Everyone seemed to own special paper for writing letters which they felt would reflect their own personalities. It was known as notepaper or writing paper, and was one of those standard birthday or Christmas presents when no-one knew what else to buy.
Notepaper could be any size but it was usually something between A4 and A5, not that these sizes had been heard of at the time and the Post Office did not insist on particular sizes. Foolscap was normally reserved for business use.
Probably white was the only colour available for notepaper during World War Two and the shortages afterwards, but I can't be sure. I have better recollections from the 1950s and 1960s when the most popular and widely sold colour seemed to be pale blue.
For fear of seeming pretentious, my mother, like others of her generation, seldom used dedicated notepaper for letters, even though she certainly had it. For family and friends she preferred what she called a 'scrap of paper' with a cheap brown envelope, but of course she only ever did write to family and friends. Other letters were written by the man of the house.
Some individuals and some households had their notepaper pre-printed with their address, normally at the top right hand corner of the page, but sometimes in the centre. Such paper was known as headed notepaper. It could be bought to order at any stationers and was another standard birthday or Christmas present.
Request to my readers
If you have a sample of this type of headed notepaper (not business) I would be grateful for a copy for here. Contact.
Embossed headed notepaper
Sometimes instead of being pre-printed, writing paper was embossed at the time of use with an embosser. Embossers had to be specially made for each address or set of words, so were usually used by wealthier families, professionals and businesses. The paper was placed between the two plates - see the photo - and the lever was pressed down hard, so that the plates pressed (embossed) the address onto the paper.
Request to my readers
If you have a sample of embossed headed notepaper, I would be grateful for a copy for here. Contact.

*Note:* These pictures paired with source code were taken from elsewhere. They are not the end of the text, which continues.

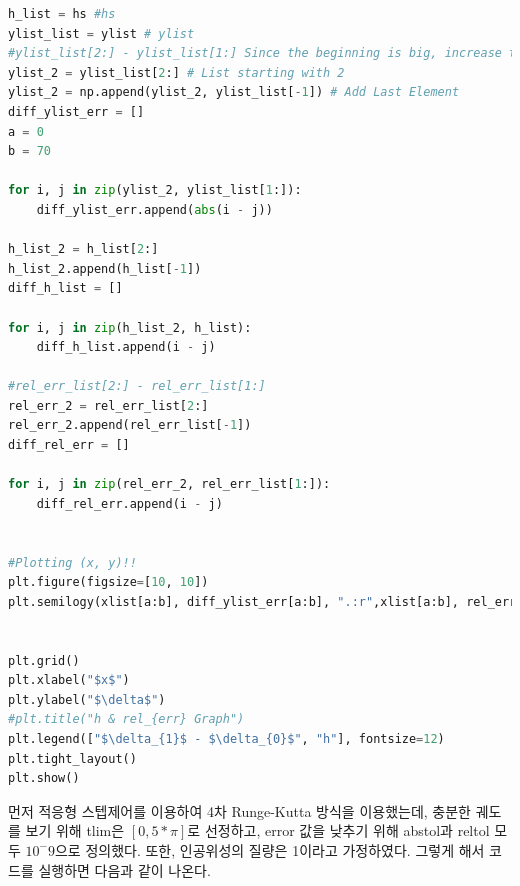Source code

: \documentclass[11pt]{article}
\begin{document}
\begin{lstlisting}[language=Python]
h_list = hs #hs 
ylist_list = ylist # ylist 
#ylist_list[2:] - ylist_list[1:] Since the beginning is big, increase the same value.
ylist_2 = ylist_list[2:] # List starting with 2
ylist_2 = np.append(ylist_2, ylist_list[-1]) # Add Last Element
diff_ylist_err = []
a = 0
b = 70

for i, j in zip(ylist_2, ylist_list[1:]):
    diff_ylist_err.append(abs(i - j))

h_list_2 = h_list[2:]
h_list_2.append(h_list[-1])
diff_h_list = []

for i, j in zip(h_list_2, h_list):
    diff_h_list.append(i - j)
    
#rel_err_list[2:] - rel_err_list[1:] 
rel_err_2 = rel_err_list[2:] 
rel_err_2.append(rel_err_list[-1]) 
diff_rel_err = []

for i, j in zip(rel_err_2, rel_err_list[1:]):
    diff_rel_err.append(i - j)

    
#Plotting (x, y)!!
plt.figure(figsize=[10, 10])
plt.semilogy(xlist[a:b], diff_ylist_err[a:b], ".:r",xlist[a:b], rel_err_list[a:b], ".:b")


plt.grid()
plt.xlabel("$x$")
plt.ylabel("$\delta$")
#plt.title("h & rel_{err} Graph")
plt.legend(["$\delta_{1}$ - $\delta_{0}$", "h"], fontsize=12)
plt.tight_layout()
plt.show()
\end{lstlisting}
먼저 적응형 스텝제어를 이용하여 4차 Runge-Kutta 방식을 이용했는데, 
충분한 궤도를 보기 위해 tlim은 $[0, 5 * \pi]$로 선정하고, error 값을 낮추기 위해 abstol과 reltol 모두 $10^-9$으로 정의했다. 또한, 인공위성의 질량은 1이라고 가정하였다. 그렇게 해서 코드를 실행하면 다음과 같이 나온다.
\end{document}
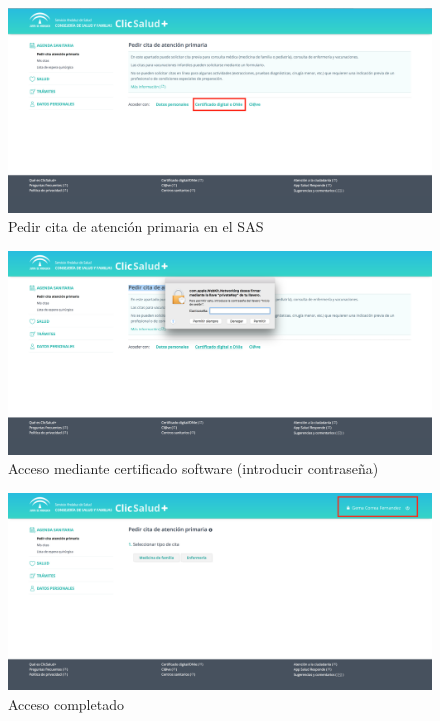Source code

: \documentclass{manual}
\begin{document}
\begin{figure}[H]
	\centering
	\includegraphics[width=140mm]{images/cita}
	\caption{Pedir cita de atención primaria en el SAS} 
	\label{cita}
\end{figure}

\begin{figure}[H]
	\centering
	\includegraphics[width=140mm]{images/cita1}
	\caption{Acceso mediante certificado software (introducir contraseña)} 
\end{figure}

\begin{figure}[H]
	\centering
	\includegraphics[width=140mm]{images/cita2}
	\caption{Acceso completado} 
\end{figure}
\end{document}
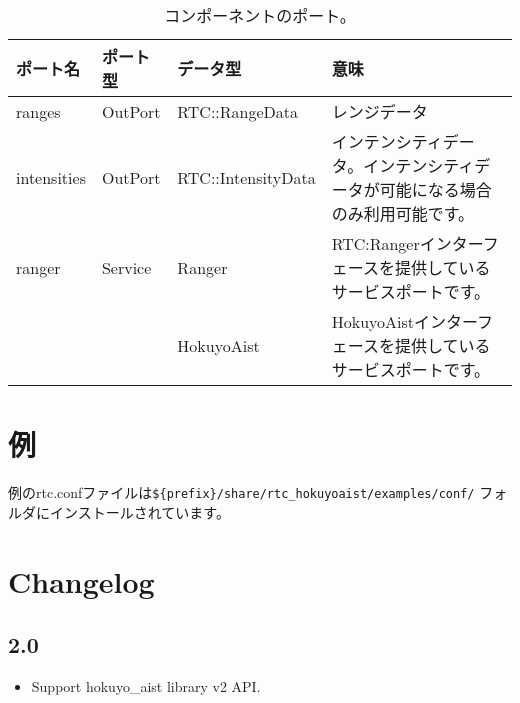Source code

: \documentclass[a4paper,10pt]{article}
\newenvironment{Japanese}{%
  \CJKfamily{min}%
  \CJKtilde
  \CJKnospace}{}
\begin{document}
\begin{CJK}{UTF8}{}
\begin{Japanese}
\begin{table}[t]
  \centering
  \begin{tabularx}{\columnwidth}{lllX}
    \toprule
    ポート名 & ポート型 & データ型 & 意味 \\
    \midrule
    ranges & OutPort & RTC::RangeData & レンジデータ \\
    intensities & OutPort & RTC::IntensityData & インテンシティデータ。インテンシティデータが可能になる場合のみ利用可能です。 \\
    ranger & Service & Ranger & RTC:Rangerインターフェースを提供しているサービスポートです。 \\
    & & HokuyoAist & HokuyoAistインターフェースを提供しているサービスポートです。 \\
    \bottomrule
  \end{tabularx}
  \caption{コンポーネントのポート。}
  \label{tab:ports}
\end{table}

\section{例}
\label{sec:examples}

例のrtc.confファイルは\verb|${prefix}/share/rtc_hokuyoaist/examples/conf/|
フォルダにインストールされています。

\section{Changelog}

\subsection{2.0}

\begin{itemize}
  \item Support hokuyo\_aist library v2 API.
\end{itemize}

\end{Japanese}
\end{CJK}
\end{document}
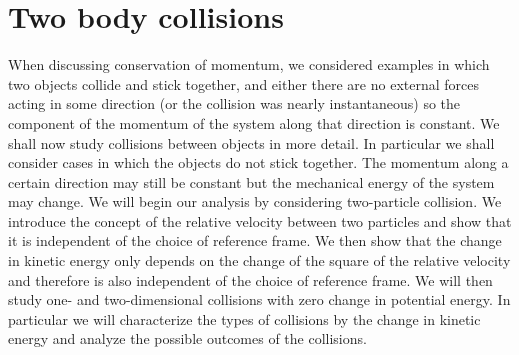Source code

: \section{Two body collisions}
When discussing conservation of momentum, we considered examples in which two
objects collide and stick together, and either there are no external forces acting in some
direction (or the collision was nearly instantaneous) so the component of the momentum
of the system along that direction is constant. We shall now study collisions between
objects in more detail. In particular we shall consider cases in which the objects do not
stick together. The momentum along a certain direction may still be constant but the
mechanical energy of the system may change. We will begin our analysis by considering
two-particle collision. We introduce the concept of the relative velocity between two
particles and show that it is independent of the choice of reference frame. We then show
that the change in kinetic energy only depends on the change of the square of the relative
velocity and therefore is also independent of the choice of reference frame. We will then
study one- and two-dimensional collisions with zero change in potential energy. In
particular we will characterize the types of collisions by the change in kinetic energy and analyze the possible outcomes of the collisions.
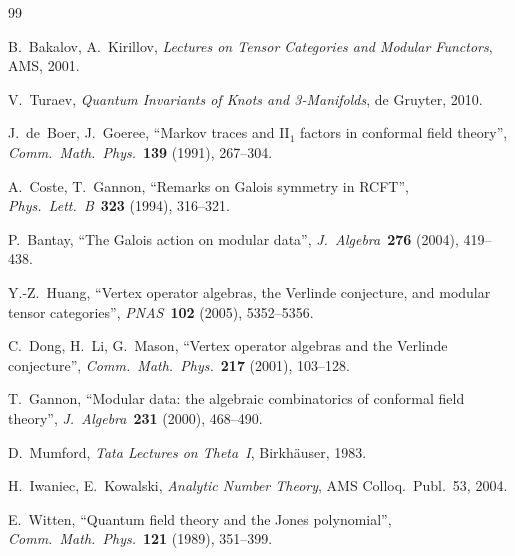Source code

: \documentclass[12pt,a4paper]{article}
\theoremstyle{definition}
\theoremstyle{remark}
\begin{document}

\begin{thebibliography}{99}

B.~Bakalov, A.~Kirillov,
\textit{Lectures on Tensor Categories and Modular Functors},
AMS, 2001.

V.~Turaev,
\textit{Quantum Invariants of Knots and 3-Manifolds},
de Gruyter, 2010.

J.~de~Boer, J.~Goeree,
``Markov traces and II$_1$ factors in conformal field theory'',
\textit{Comm.\ Math.\ Phys.}\ \textbf{139} (1991), 267--304.

A.~Coste, T.~Gannon,
``Remarks on Galois symmetry in RCFT'',
\textit{Phys.\ Lett.\ B}\ \textbf{323} (1994), 316--321.

P.~Bantay,
``The Galois action on modular data'',
\textit{J.\ Algebra}\ \textbf{276} (2004), 419--438.

Y.-Z.~Huang,
``Vertex operator algebras, the Verlinde conjecture, and modular tensor categories'',
\textit{PNAS}\ \textbf{102} (2005), 5352--5356.

C.~Dong, H.~Li, G.~Mason,
``Vertex operator algebras and the Verlinde conjecture'',
\textit{Comm.\ Math.\ Phys.}\ \textbf{217} (2001), 103--128.

T.~Gannon,
``Modular data: the algebraic combinatorics of conformal field theory'',
\textit{J.\ Algebra}\ \textbf{231} (2000), 468--490.

D.~Mumford,
\textit{Tata Lectures on Theta~I},
Birkh\"auser, 1983.

H.~Iwaniec, E.~Kowalski,
\textit{Analytic Number Theory},
AMS Colloq.\ Publ.\ 53, 2004.

E.~Witten,
``Quantum field theory and the Jones polynomial'',
\textit{Comm.\ Math.\ Phys.}\ \textbf{121} (1989), 351--399.

\end{thebibliography}
\end{document}
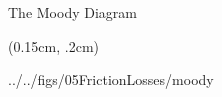 \documentclass[9pt,xcolor=x11names,professionalfonts, mathserif]{beamer}
\begin{document}
\begin{frame}
											      								
											      								\end{frame}
											      								
											      								
											      								\begin{frame}{The Moody Diagram}
											      									\begin{textblock*}{1\columnwidth}(0.15cm, .2cm)
											      										\begin{cfig}[0.6]{../../figs/05FrictionLosses/moody}\end{cfig}
											      									\end{textblock*}
											      								\end{frame}
											      								
\end{document}
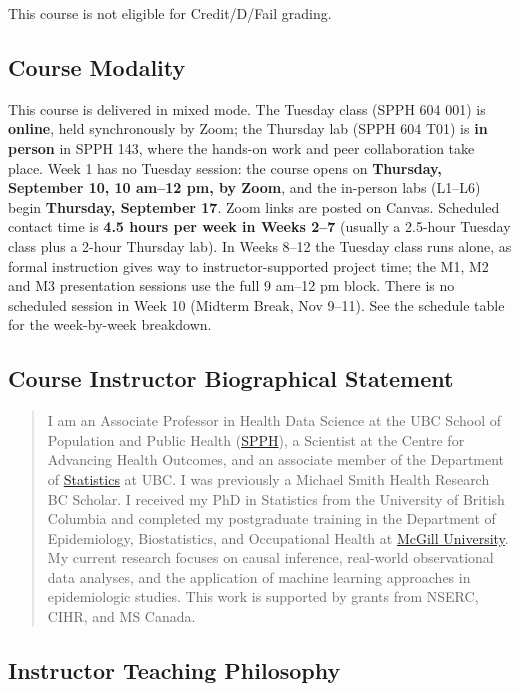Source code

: \documentclass[
]{article}
\begin{document}
This course is not eligible for Credit/D/Fail grading.

\subsection{Course Modality}\label{course-modality}

This course is delivered in mixed mode. The Tuesday class (SPPH 604 001)
is \textbf{online}, held synchronously by Zoom; the Thursday lab (SPPH
604 T01) is \textbf{in person} in SPPH 143, where the hands-on work and
peer collaboration take place. Week 1 has no Tuesday session: the course
opens on \textbf{Thursday, September 10, 10 am--12 pm, by Zoom}, and the
in-person labs (L1--L6) begin \textbf{Thursday, September 17}. Zoom
links are posted on Canvas. Scheduled contact time is \textbf{4.5 hours
per week in Weeks 2--7} (usually a 2.5-hour Tuesday class plus a 2-hour
Thursday lab). In Weeks 8--12 the Tuesday class runs alone, as formal
instruction gives way to instructor-supported project time; the M1, M2
and M3 presentation sessions use the full 9 am--12 pm block. There is no
scheduled session in Week 10 (Midterm Break, Nov 9--11). See the
schedule table for the week-by-week breakdown.

\subsection{Course Instructor Biographical
Statement}\label{course-instructor-biographical-statement}

\begin{quote}
I am an Associate Professor in Health Data Science at the UBC School of
Population and Public Health
(\href{https://spph.ubc.ca/person/ehsan-karim/}{SPPH}), a Scientist at
the Centre for Advancing Health Outcomes, and an associate member of the
Department of \href{https://www.stat.ubc.ca/}{Statistics} at UBC. I was
previously a Michael Smith Health Research BC Scholar. I received my PhD
in Statistics from the University of British Columbia and completed my
postgraduate training in the Department of Epidemiology, Biostatistics,
and Occupational Health at
\href{https://www.mcgill.ca/epi-biostat-occh/}{McGill University}. My
current research focuses on causal inference, real-world observational
data analyses, and the application of machine learning approaches in
epidemiologic studies. This work is supported by grants from NSERC,
CIHR, and MS Canada.
\end{quote}

\subsection{Instructor Teaching
Philosophy}\label{instructor-teaching-philosophy}
\end{document}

It was considered bad form to use headed notepaper for pages other than the first one. So matching plain paper was always bought with headed notepaper. This plain paper was known as 'continuation paper'.
Envelopes for social correspondence were usually bought at the same time as notepaper to make matching sets, and were of a size and colour to fit the notepaper when it was folded either into four quarters or into thirds lengthways.
Envelopes made of brown paper were cheaper to buy and were normally used by less prestigious businesses and for paying bills by cheque.
The flaps of envelopes were edged with a gum that had to be moistened to stick. Businesses that were sending out numerous letters had a sponge arrangement in a dish of water, so that staff merely had to press the edge of the flap onto the sponge to make it sticky. Ordinary people, though, simply licked. The taste was not at all pleasant but we knew no different.
Stationery and stationers shops
The collective term for notepaper and envelopes was, and still is, stationery. The word was widely misspelled by school children as stationary with an a towards the end rather than the e. These days there is seldom call to use the word, although shops selling odds and ends including stationery are often still called stationers.
The end of pre-printed headed notepaper
Personalised headed notepaper started to go out of fashion in the 1960s because it so often and so rapidly went out of date. This was because people were including their phone numbers with their addresses, only to find that phone numbers kept changing, first from letter area codes to numerical ones, and then with added digits to accommodate new subscribers. Addresses also changed with the requirements for postcodes.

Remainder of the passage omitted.